The vision that Fraser was detailing was the full realization of the first-ever Redtail Flight Academy, along with its inaugural six member graduation class. A non-profit 501 C (3) program of the Lee A. Archer Jr. Red Tail Flying Program, the Academy honors the legacy and deep traditions of the Tuskegee Airmen, while serving as a direct link to career opportunities for underrepresented people of color using aviation as an aspirational platform to recruit, develop, expose and place underrepresented talent –with a focus on candidates of color in honor of Tuskegee Airmen.
Saturday, at Stewart International Airport, a select six member group of initially virtually zero flying experienced young men and women, hailing from different parts of the country, became the first graduating class from the Red Tail Flight Academy. Logging extensive flying hours on Piper 100 i “red-tailed” aircraft, along with an assortment of other challenging requirements for 10 months, the 2021-2022 inaugural class, having earned multi-engine commercial pilot licenses with an instrument rating, will now move on to internships at various aviation settings, where they can directly apply their pilot prowess. It’s a journey and responsibility none of them take lightly.
“It’s not easy being a part of this program, but it’s very worth it, and a mission that we all must keep alive,” said graduate Traye Jackson of Denver, Colorado. “The legacy of the Tuskegee will live on through us all.”
That very much living spirit was on hand Saturday, as two original Tuskegee Airmen were in attendance: Lieutenant Herbert Thorpe and Lieutenant Colonel Enoch Woodhouse, both Medal of Honor recipients. Their symbolic presence was potent, as it marked the 80th Anniversary of the first class of eight Documented Original Tuskegee Airmen (DOTA) students from across the United Sates and the Virgin Islands. The merging of both the first RedTail Class with the eight decade Anniversary was priceless on multiple levels. Both honored guests proudly sat on the front stage, where they were interviewed, offering wisdom to the graduates.
“You have to destroy myths that you can’t do things,” affirmed the 95 year young Woodhouse, who relayed tales of racism and other obstacles he and his other aviator friends faced and overcame. “All I wanted to do was become a pilot; in life, no matter what, be the best that you can be.”
Thorpe, 99 years young, spoke of his younger brother, also a Tuskegee Airman, who lost his life early on in his military career. The story served as an inspirational message to the graduating class about making the very most of your opportunities.

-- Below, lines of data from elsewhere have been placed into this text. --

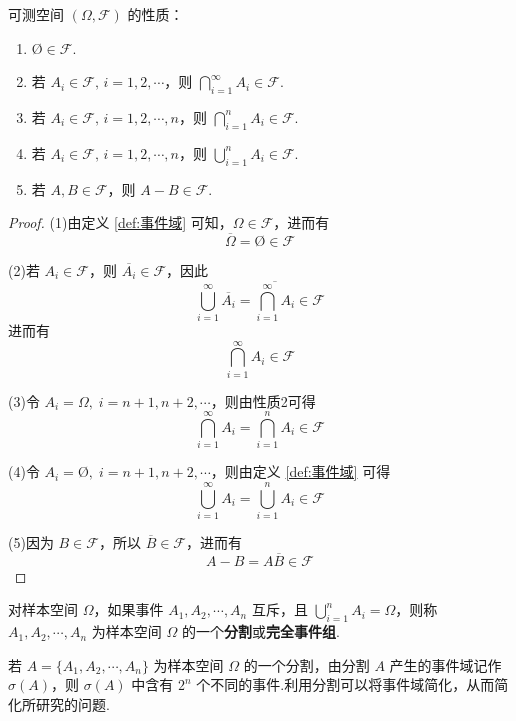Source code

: \begin{property}
    \indent 可测空间 $(\varOmega, \mathcal{F})$ 的性质：
    \begin{enumerate}
        \item $\text{\O} \in \mathcal{F}$.
        \item 若 $A_i \in \mathcal{F}, \, i=1,2,\cdots$，则 $\displaystyle\bigcap_{i=1}^{\infty} A_i \in \mathcal{F}$.
        \item 若 $A_i \in \mathcal{F}, \, i=1,2,\cdots,n$，则 $\displaystyle\bigcap_{i=1}^n A_i \in \mathcal{F}$.
        \item 若 $A_i \in \mathcal{F}, \, i=1,2,\cdots,n$，则 $\displaystyle\bigcup_{i=1}^n A_i \in \mathcal{F}$.
        \item 若 $A,B \in \mathcal{F}$，则 $A-B \in \mathcal{F}$.
    \end{enumerate}
\end{property}

\begin{proof}
    (1)由定义 \ref{def:事件域} 可知，$\varOmega \in \mathcal{F}$，进而有
    $$
    \overline{\varOmega} = \text{\O} \in \mathcal{F}
    $$

    (2)若 $A_i \in \mathcal{F}$，则 $\overline{A_i} \in \mathcal{F}$，因此
    $$
    \bigcup_{i=1}^{\infty} \overline{A_i} = \overline{\bigcap_{i=1}^{\infty} A_i} \in \mathcal{F}
    $$
    进而有
    $$
    \bigcap_{i=1}^{\infty} A_i \in \mathcal{F}
    $$

    (3)令 $A_{i} = \varOmega,\; i = n+1, n+2, \cdots$，则由性质2可得
    $$
    \bigcap_{i=1}^{\infty} A_i = \bigcap_{i=1}^{n} A_i \in \mathcal{F}
    $$

    (4)令 $A_{i} = \text{\O},\; i = n+1, n+2, \cdots$，则由定义 \ref{def:事件域} 可得
    $$
    \bigcup_{i=1}^{\infty} A_i = \bigcup_{i=1}^{n} A_i \in \mathcal{F}
    $$

    (5)因为 $B \in \mathcal{F}$，所以 $\overline{B} \in \mathcal{F}$，进而有
    $$
    A-B = A \overline{B} \in \mathcal{F}
    $$
\end{proof}

\begin{definition}
    \indent 对样本空间 $\varOmega$，如果事件 $A_1,A_2,\cdots,A_n$ 互斥，且 $\displaystyle\bigcup_{i=1}^n A_i=\varOmega$，则称 $A_1,A_2,\cdots,A_n$ 为样本空间 $\varOmega$ 的一个\textbf{分割}或\textbf{完全事件组}.
\end{definition}

若 $A = \{ A_1,A_2,\cdots,A_n \}$ 为样本空间 $\varOmega$ 的一个分割，由分割 $A$ 产生的事件域记作 $\sigma(A)$，则 $\sigma(A)$ 中含有 $2^n$ 个不同的事件.利用分割可以将事件域简化，从而简化所研究的问题.

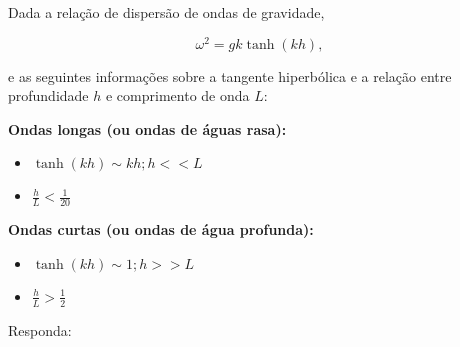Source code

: 

\question
Dada a relação de dispersão de ondas de gravidade,

\[
  \omega^2 = gk\tanh(kh),
\]


e as seguintes informações sobre a tangente hiperbólica e a relação entre
profundidade $h$ e comprimento de onda $L$:

{\bf Ondas longas (ou ondas de águas rasa):}
\begin{itemize}
  \item $\tanh(kh) \sim kh; h << L$
  \item $\frac{h}{L} < \frac{1}{20}$
\end{itemize}

{\bf Ondas curtas (ou ondas de água profunda):}
\begin{itemize}
  \item $\tanh(kh) \sim 1; h >> L$
  \item $\frac{h}{L} > \frac{1}{2}$
\end{itemize}

Responda:

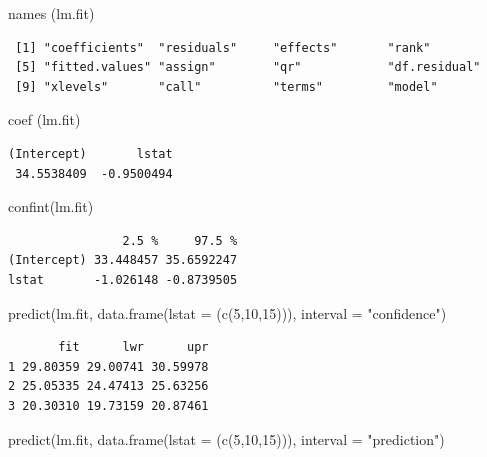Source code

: \documentclass[
  letterpaper,
  DIV=11,
  numbers=noendperiod]{scrartcl}
\newenvironment{Shaded}{\begin{snugshade}}{\end{snugshade}}
\newcommand{\AttributeTok}[1]{\textcolor[rgb]{0.40,0.45,0.13}{#1}}
\newcommand{\DecValTok}[1]{\textcolor[rgb]{0.68,0.00,0.00}{#1}}
\newcommand{\FunctionTok}[1]{\textcolor[rgb]{0.28,0.35,0.67}{#1}}
\newcommand{\NormalTok}[1]{\textcolor[rgb]{0.00,0.23,0.31}{#1}}
\newcommand{\StringTok}[1]{\textcolor[rgb]{0.13,0.47,0.30}{#1}}
\begin{document}
\begin{Shaded}
\begin{Highlighting}[]
\FunctionTok{names}\NormalTok{ (lm.fit)}
\end{Highlighting}
\end{Shaded}

\begin{verbatim}
 [1] "coefficients"  "residuals"     "effects"       "rank"         
 [5] "fitted.values" "assign"        "qr"            "df.residual"  
 [9] "xlevels"       "call"          "terms"         "model"        
\end{verbatim}

\begin{Shaded}
\begin{Highlighting}[]
\FunctionTok{coef}\NormalTok{ (lm.fit)}
\end{Highlighting}
\end{Shaded}

\begin{verbatim}
(Intercept)       lstat 
 34.5538409  -0.9500494 
\end{verbatim}

\begin{Shaded}
\begin{Highlighting}[]
\FunctionTok{confint}\NormalTok{(lm.fit)}
\end{Highlighting}
\end{Shaded}

\begin{verbatim}
                2.5 %     97.5 %
(Intercept) 33.448457 35.6592247
lstat       -1.026148 -0.8739505
\end{verbatim}

\begin{Shaded}
\begin{Highlighting}[]
\FunctionTok{predict}\NormalTok{(lm.fit, }\FunctionTok{data.frame}\NormalTok{(}\AttributeTok{lstat =}\NormalTok{ (}\FunctionTok{c}\NormalTok{(}\DecValTok{5}\NormalTok{,}\DecValTok{10}\NormalTok{,}\DecValTok{15}\NormalTok{))),}
        \AttributeTok{interval =} \StringTok{"confidence"}\NormalTok{)}
\end{Highlighting}
\end{Shaded}

\begin{verbatim}
       fit      lwr      upr
1 29.80359 29.00741 30.59978
2 25.05335 24.47413 25.63256
3 20.30310 19.73159 20.87461
\end{verbatim}

\begin{Shaded}
\begin{Highlighting}[]
\FunctionTok{predict}\NormalTok{(lm.fit, }\FunctionTok{data.frame}\NormalTok{(}\AttributeTok{lstat =}\NormalTok{ (}\FunctionTok{c}\NormalTok{(}\DecValTok{5}\NormalTok{,}\DecValTok{10}\NormalTok{,}\DecValTok{15}\NormalTok{))),}
        \AttributeTok{interval =} \StringTok{"prediction"}\NormalTok{)}
\end{Highlighting}
\end{Shaded}
\end{document}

Adding to that theme of being the very best one can, was Glenn Gonzalez, Founder, Jetit (a disruptor in the private transportation industry), and the Keynote Speaker.
“Congratulations to each one of you for being part of the future, but be aware that the future changes and to be prepared for that,” Gonzalez reminded graduates. “You are creating a liftoff with acceleration by being involved, and leaning in causes the disruption; be a part of it.”
In addition to Jackson, other members of the Class included; Mya Coley (Chicago, IL), Calvin Frederick (Homestead, FL), Jasmine Frederick (Homestead, FL), Anthony Gilbert (St. Croix) and Jarius Gordon (Orlando, FL.).